I am guessing that these are more akin to dog years than to light years, but does anybody know exactly how long a woman year is? Is it 12 "months" of 28 days (give or take)? And if so, are leap months required every now & then to synch women up with the standard calendar? These would seem to be an ideal time for a massive global Saturnalia festival.
posted by UbuRoivas at 6:05 PM on July 18, 2006


As I mentioned, I see Jesus uniting Greek Cynicism and Jewish Essenism, but the conflict is a lot more nuanced than just that. Everyone involved was dealing with both elements.
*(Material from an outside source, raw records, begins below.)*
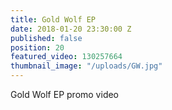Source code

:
 ```yaml
---
title: Gold Wolf EP
date: 2018-01-20 23:30:00 Z
published: false
position: 20
featured_video: 130257664
thumbnail_image: "/uploads/GW.jpg"
---
```


Gold Wolf EP promo video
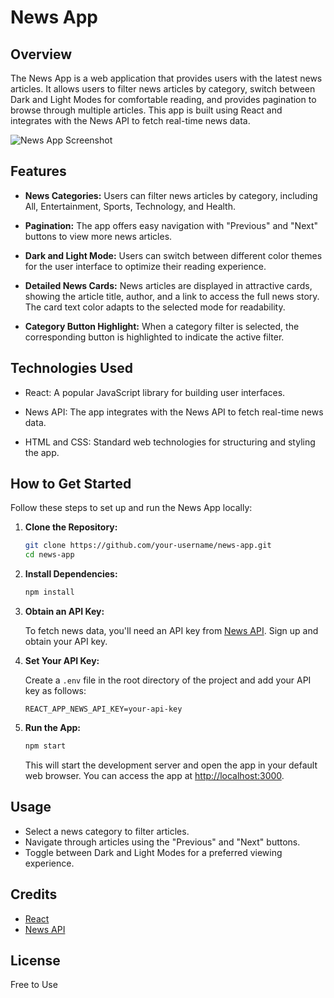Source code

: # News App

## Overview

The News App is a web application that provides users with the latest news articles. It allows users to filter news articles by category, switch between Dark and Light Modes for comfortable reading, and provides pagination to browse through multiple articles. This app is built using React and integrates with the News API to fetch real-time news data.

![News App Screenshot](app-screenshot.png)

## Features

- **News Categories:** Users can filter news articles by category, including All, Entertainment, Sports, Technology, and Health.

- **Pagination:** The app offers easy navigation with "Previous" and "Next" buttons to view more news articles.

- **Dark and Light Mode:** Users can switch between different color themes for the user interface to optimize their reading experience.

- **Detailed News Cards:** News articles are displayed in attractive cards, showing the article title, author, and a link to access the full news story. The card text color adapts to the selected mode for readability.

- **Category Button Highlight:** When a category filter is selected, the corresponding button is highlighted to indicate the active filter.

## Technologies Used

- React: A popular JavaScript library for building user interfaces.

- News API: The app integrates with the News API to fetch real-time news data.

- HTML and CSS: Standard web technologies for structuring and styling the app.

## How to Get Started

Follow these steps to set up and run the News App locally:

1. **Clone the Repository:**

    ```bash
    git clone https://github.com/your-username/news-app.git
    cd news-app
    ```

2. **Install Dependencies:**

    ```bash
    npm install
    ```

3. **Obtain an API Key:**

    To fetch news data, you'll need an API key from [News API](https://newsapi.org/). Sign up and obtain your API key.

4. **Set Your API Key:**

    Create a `.env` file in the root directory of the project and add your API key as follows:

    ```env
    REACT_APP_NEWS_API_KEY=your-api-key
    ```

5. **Run the App:**

    ```bash
    npm start
    ```

    This will start the development server and open the app in your default web browser. You can access the app at [http://localhost:3000](http://localhost:5173).

## Usage

- Select a news category to filter articles.
- Navigate through articles using the "Previous" and "Next" buttons.
- Toggle between Dark and Light Modes for a preferred viewing experience.

## Credits

- [React](https://reactjs.org/)
- [News API](https://newsapi.org/)

## License

Free to Use
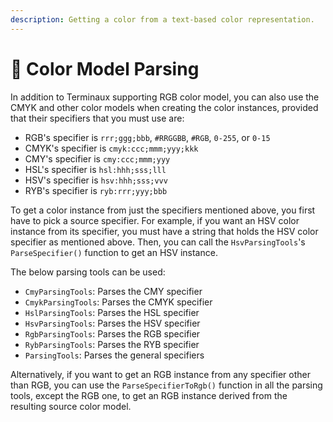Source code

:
 ```yaml
---
description: Getting a color from a text-based color representation.
---
```


# 🧭 Color Model Parsing

In addition to Terminaux supporting RGB color model, you can also use the CMYK and other color models when creating the color instances, provided that their specifiers that you must use are:

* RGB's specifier is `rrr;ggg;bbb`, `#RRGGBB`, `#RGB`, `0-255`, or `0-15`
* CMYK's specifier is `cmyk:ccc;mmm;yyy;kkk`
* CMY's specifier is `cmy:ccc;mmm;yyy`
* HSL's specifier is `hsl:hhh;sss;lll`
* HSV's specifier is `hsv:hhh;sss;vvv`
* RYB's specifier is `ryb:rrr;yyy;bbb`

To get a color instance from just the specifiers mentioned above, you first have to pick a source specifier. For example, if you want an HSV color instance from its specifier, you must have a string that holds the HSV color specifier as mentioned above. Then, you can call the `HsvParsingTools`'s `ParseSpecifier()` function to get an HSV instance.

The below parsing tools can be used:

* `CmyParsingTools`: Parses the CMY specifier
* `CmykParsingTools`: Parses the CMYK specifier
* `HslParsingTools`: Parses the HSL specifier
* `HsvParsingTools`: Parses the HSV specifier
* `RgbParsingTools`: Parses the RGB specifier
* `RybParsingTools`: Parses the RYB specifier
* `ParsingTools`: Parses the general specifiers

Alternatively, if you want to get an RGB instance from any specifier other than RGB, you can use the `ParseSpecifierToRgb()` function in all the parsing tools, except the RGB one, to get an RGB instance derived from the resulting source color model.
You seem to have a good grasp on the Greek elements at play in the New Testament, but your dismissal of the Jewish element seems misplaced. It was just as important as the Greek element.

I'm not dismissing the Jewish element at all actually. I don't discuss it as much because everyone understands it's there. We know that Christ had to deal with Jewish law and theology, and had constant battles with the jewish elders. But the Greek element is practically ignored wholesale. My point is that it is the jewish element that got christ killed, not any fear from the Romans. The Romans carried it out, no doubt, but more as an imperial nod to settling a local dispute to maintain tranquility and order.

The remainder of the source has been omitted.